Product and Service

Companies, who have been grouped in Drinkable Kefir sector of food industry, produce Kefir-related dairy products.

Demand for Product and Service

The growth in Drinkable Kefir sector has been driven by the benefits that it provides to people’s health and its diversified application in many types of foods. However, its performance in the past years may give us a hint that new driver may be needed to keep its growth at previous rate in currently intensive competition.

The Sector

Sector’s current, trend, causes behind trend, and future

Current and Trend

  • Driven and limited by the factors behind the demands for general dairy products, Kefir sector has its own selling point that it can provide specific benefits to a certain group of dairy consumers.
  • After a booming in 2014, the companies in this sector have been experiencing slowing down pace of growth in sales/demands, which is probably the reason that is dragging the price down.
  • It seems the demands for premium products and lower end products are stronger than for the product in the middle. Sales plunged unexpectedly for some of branded products in 2018.


Causes behind the trend

  • We think the reasons that caused what is happening in the Kefir sector present similar characteristics as those in some of other sectors of food industry and retail industry. It is that consumers in today’s food and beverage market are inclining to purchase either better products or lower costs products. For some reasons such as health awareness or increasingly disposable income, some consumers who previously purchased products with middle quality and middle price turned to choose premium products. At the same time, due to economy factors mainly, some of consumers for middle products chose to consume cheaper products.


Industry Future

Among the fundamental driving powers behind the demand for Kefir products, consumers’ awareness for healthier life and the diversified application of Kefir products in different types of food will continue to play the key roles in boost the demands in this sector.
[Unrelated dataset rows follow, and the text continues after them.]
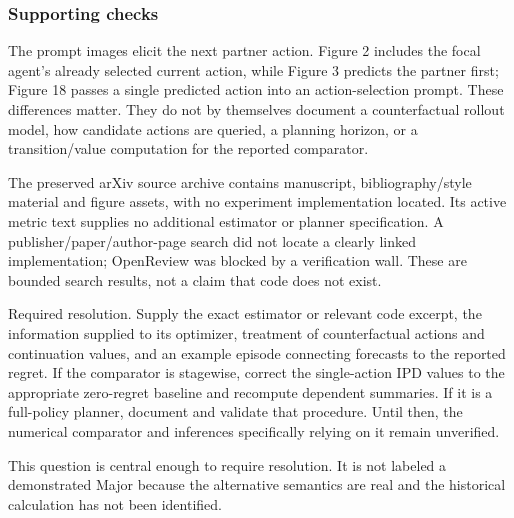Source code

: \documentclass[10pt]{article}
\begin{document}
\subsubsection*{Supporting checks}
The prompt images elicit the next partner action. Figure 2 includes the focal agent’s already selected current action, while Figure 3 predicts the partner first; Figure 18 passes a single predicted action into an action-selection prompt. These differences matter. They do not by themselves document a counterfactual rollout model, how candidate actions are queried, a planning horizon, or a transition/value computation for the reported comparator.\par
The preserved arXiv source archive contains manuscript, bibliography/style material and figure assets, with no experiment implementation located. Its active metric text supplies no additional estimator or planner specification. A publisher/paper/author-page search did not locate a clearly linked implementation; OpenReview was blocked by a verification wall. These are bounded search results, not a claim that code does not exist.\par
Required resolution. Supply the exact estimator or relevant code excerpt, the information supplied to its optimizer, treatment of counterfactual actions and continuation values, and an example episode connecting forecasts to the reported regret. If the comparator is stagewise, correct the single-action IPD values to the appropriate zero-regret baseline and recompute dependent summaries. If it is a full-policy planner, document and validate that procedure. Until then, the numerical comparator and inferences specifically relying on it remain unverified.\par
This question is central enough to require resolution. It is not labeled a demonstrated Major because the alternative semantics are real and the historical calculation has not been identified.\par
\end{document}
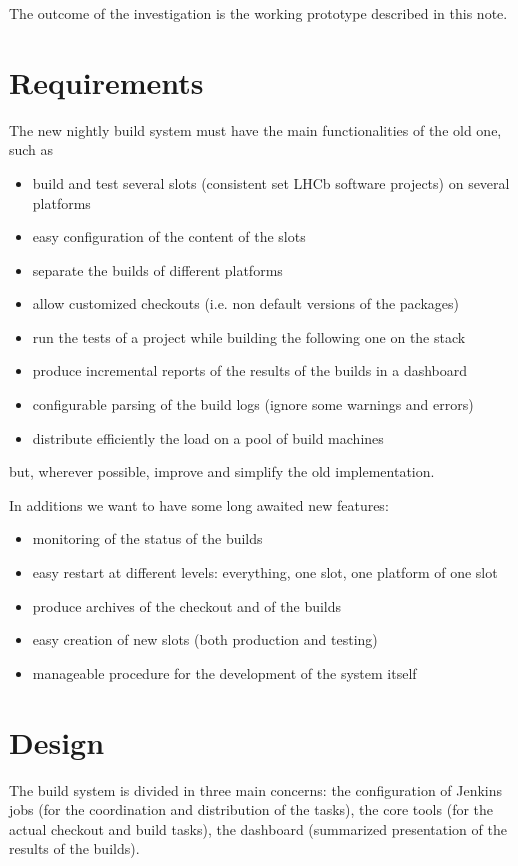 \documentclass{lhcbnote}
\begin{document}
The outcome of the investigation is the working prototype described in this
note.

\section{Requirements}
The new nightly build system must have the main functionalities of the old one,
such as
\begin{itemize}
  \item build and test several slots (consistent set LHCb software projects) on
several platforms
  \item easy configuration of the content of the slots
  \item separate the builds of different platforms
  \item allow customized checkouts (i.e. non default versions of the packages)
  \item run the tests of a project while building the following one on the stack
  \item produce incremental reports of the results of the builds in a dashboard
  \item configurable parsing of the build logs (ignore some warnings and errors)
  \item distribute efficiently the load on a pool of build machines
\end{itemize}
but, wherever possible, improve and simplify the old implementation.

In additions we want to have some long awaited new features:
\begin{itemize}
  \item monitoring of the status of the builds
  \item easy restart at different levels: everything, one slot, one platform of
one slot
  \item produce archives of the checkout and of the builds
  \item easy creation of new slots (both production and testing)
  \item manageable procedure for the development of the system itself
\end{itemize}

\section{Design}
The build system is divided in three main concerns: the configuration of Jenkins
jobs (for the coordination and distribution of the tasks), the core tools
(for the actual checkout and build tasks), the dashboard (summarized
presentation of the results of the builds).
\end{document}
Uncertainties do exist for short period of time. For example, demands may go down as consumption reached its maximum temporarily. Since the price is usually the key if demands turn to go down those companies who can be more flexible in keep their margins will survive.


General Financial Performance of Companies In the Sector

There are many reasons for us to believe that there are rooms for drinkable kefir sector of food industry to grow such as increasing awareness for its benefits to human’s health and its diversified applications as ingredients in food. However, it seems the branded products of companies in this industry encounter bottle neck in the past several years since they have had to lower down the sale prices for their products by the ways such as constant discount and promotions. Since 2017, due to continuingly unfavourable dairy and retail environment and competition from private label, we have seen branded products’ sales of those companies have been down significantly.
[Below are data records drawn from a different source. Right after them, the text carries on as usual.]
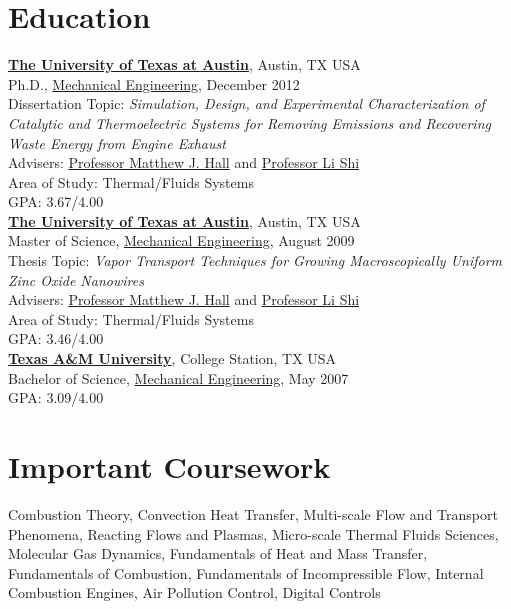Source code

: \documentclass[centered]{res}
\begin{document}
\begin{resume}
\section{Education}
%
\href{http://www.utexas.edu/}{\textbf{The University of Texas at
    Austin}}, Austin, TX USA \\
Ph.D., \href{http://www.me.utexas.edu/}{Mechanical Engineering},
December 2012 \\
Dissertation Topic: \emph{Simulation, Design, and Experimental Characterization of
  Catalytic and Thermoelectric Systems for Removing Emissions and
  Recovering Waste Energy from Engine Exhaust} \\
Advisers:
\href{http://www.me.utexas.edu/directory/faculty/hall/matthew/33/}{Professor
  Matthew J. Hall} and \href{http://www.me.utexas.edu/~lishi/}{Professor Li Shi}\\
Area of Study: Thermal/Fluids Systems \\
GPA: 3.67/4.00 \\
%
\href{http://www.utexas.edu/}{\textbf{The University of Texas at
    Austin}}, Austin, TX USA \\
Master of Science, \href{http://www.me.utexas.edu/}{Mechanical
  Engineering}, August 2009 \\
Thesis Topic: \emph{Vapor Transport Techniques for Growing
  Macroscopically Uniform Zinc Oxide Nanowires} \\
Advisers:
\href{http://www.me.utexas.edu/directory/faculty/hall/matthew/33/}{Professor
  Matthew J. Hall} and \href{http://www.me.utexas.edu/~lishi/}{Professor Li Shi}\\
Area of Study: Thermal/Fluids Systems \\
GPA: 3.46/4.00\\
%
\href{http://www.tamu.edu/}{\textbf{Texas A\&M University}}, College
Station, TX USA \\
Bachelor of Science, \href{http://www.mengr.tamu.edu/}{Mechanical
  Engineering}, May
2007  \\
GPA: 3.09/4.00

\section{Important Coursework}
Combustion Theory, Convection Heat Transfer, Multi-scale Flow and
Transport Phenomena, Reacting Flows and Plasmas, Micro-scale Thermal
Fluids Sciences, Molecular Gas Dynamics, Fundamentals of Heat and Mass
Transfer, Fundamentals of Combustion, Fundamentals of Incompressible
Flow, Internal Combustion Engines, Air Pollution Control, Digital Controls
 

\end{resume}
\end{document}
Considering that Kefir is an industry in which there are only a few of major competitors, we think that the pressure of downturning sale price came from the slowing down demands and competition of non-brand products. And we also think that, if the slowing down demands continues and the companies have to rely more on discount and promotion to boost the sales, they will have to find a way to improve the efficiency of production such as lowering the raw materials costs. If they fail to do it their margins and cash inflows will suffer due to the decreasing price resulted from shrinking demands.

At the same time, products innovation, especially premium products, may be an alternative to reducing price to deal with low price competition for the companies that try to keep the growth in the current situation since consumers’ preference for premium products, which are able to provide high quality and better taste, has been the major trend in today’s food consumption industry thanks to the new changes in demography, economy, and life styles of young generation.

According our data, the sector’s average enterprise price/sales ratio is currently 0.52( 2018). It is also a signal that gross margin (25% 2018) is at level at which it is more sensitive to the decline in sales and thus requires companies to using its spending on advertising and SG&A more efficiently.